# WHAT IS BEING ASKED:
Of the entries below, return exactly those lines that fall between the one containing "Source code" and the one containing "(min 3 characters)", the two end lines included.

(TASK DATA Opens)

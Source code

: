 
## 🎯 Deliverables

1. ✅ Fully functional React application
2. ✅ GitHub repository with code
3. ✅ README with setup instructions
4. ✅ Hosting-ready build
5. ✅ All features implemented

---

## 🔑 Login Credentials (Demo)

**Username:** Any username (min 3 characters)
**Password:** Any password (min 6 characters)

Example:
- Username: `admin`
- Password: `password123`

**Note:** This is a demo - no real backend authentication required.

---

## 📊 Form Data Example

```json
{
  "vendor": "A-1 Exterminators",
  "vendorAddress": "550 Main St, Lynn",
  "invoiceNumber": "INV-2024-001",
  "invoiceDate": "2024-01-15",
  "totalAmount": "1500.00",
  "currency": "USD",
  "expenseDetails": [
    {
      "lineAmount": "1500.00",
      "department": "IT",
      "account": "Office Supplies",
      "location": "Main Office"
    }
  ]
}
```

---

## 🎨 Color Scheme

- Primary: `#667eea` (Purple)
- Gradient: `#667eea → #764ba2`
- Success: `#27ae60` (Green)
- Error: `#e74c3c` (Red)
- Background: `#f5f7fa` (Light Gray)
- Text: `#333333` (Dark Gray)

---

(TASK DATA Closes)
(TASK DATA Opens)

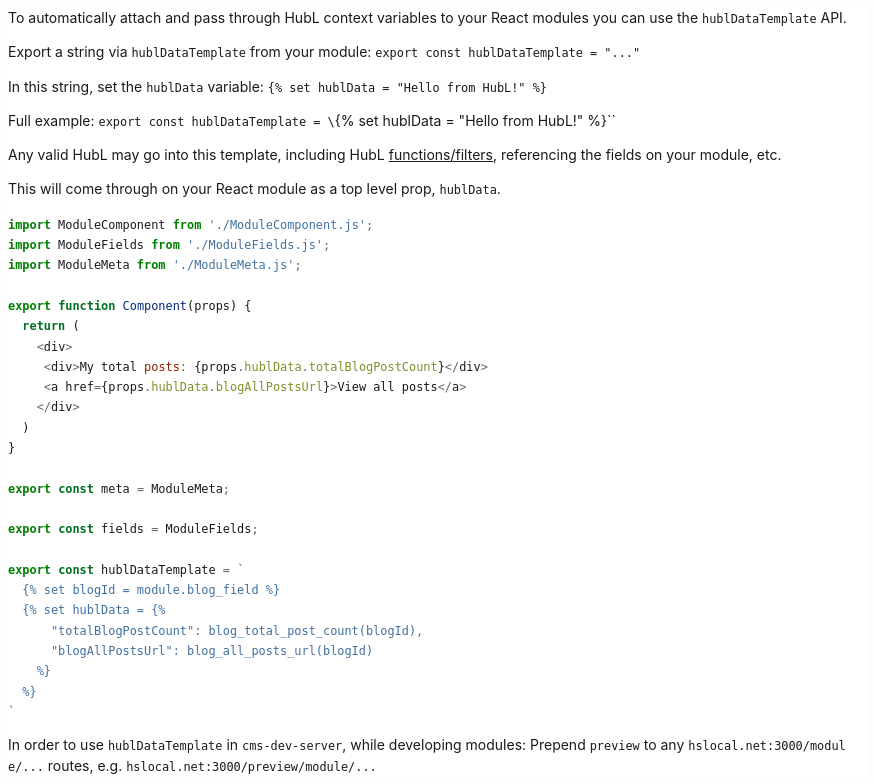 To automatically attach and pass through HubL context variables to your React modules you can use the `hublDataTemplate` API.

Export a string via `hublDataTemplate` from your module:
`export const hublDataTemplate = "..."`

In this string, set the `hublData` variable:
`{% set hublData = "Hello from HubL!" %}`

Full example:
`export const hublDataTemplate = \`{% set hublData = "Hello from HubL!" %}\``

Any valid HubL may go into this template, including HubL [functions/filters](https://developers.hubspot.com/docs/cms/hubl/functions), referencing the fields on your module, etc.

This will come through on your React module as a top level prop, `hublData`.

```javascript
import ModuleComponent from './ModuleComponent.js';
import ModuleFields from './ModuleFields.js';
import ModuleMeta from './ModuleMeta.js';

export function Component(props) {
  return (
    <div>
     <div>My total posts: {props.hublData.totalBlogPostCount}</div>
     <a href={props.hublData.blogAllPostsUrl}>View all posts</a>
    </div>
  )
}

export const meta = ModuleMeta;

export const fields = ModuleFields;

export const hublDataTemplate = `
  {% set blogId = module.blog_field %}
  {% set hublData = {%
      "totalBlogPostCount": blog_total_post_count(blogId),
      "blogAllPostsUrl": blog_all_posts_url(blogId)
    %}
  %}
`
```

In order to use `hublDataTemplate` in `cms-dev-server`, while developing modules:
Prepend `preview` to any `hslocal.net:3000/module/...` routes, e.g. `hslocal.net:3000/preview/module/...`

(TASK DATA Closes)

# OUTPUT:
Source code

: 
## 🎯 Deliverables

1. ✅ Fully functional React application
2. ✅ GitHub repository with code
3. ✅ README with setup instructions
4. ✅ Hosting-ready build
5. ✅ All features implemented

---

## 🔑 Login Credentials (Demo)

**Username:** Any username (min 3 characters)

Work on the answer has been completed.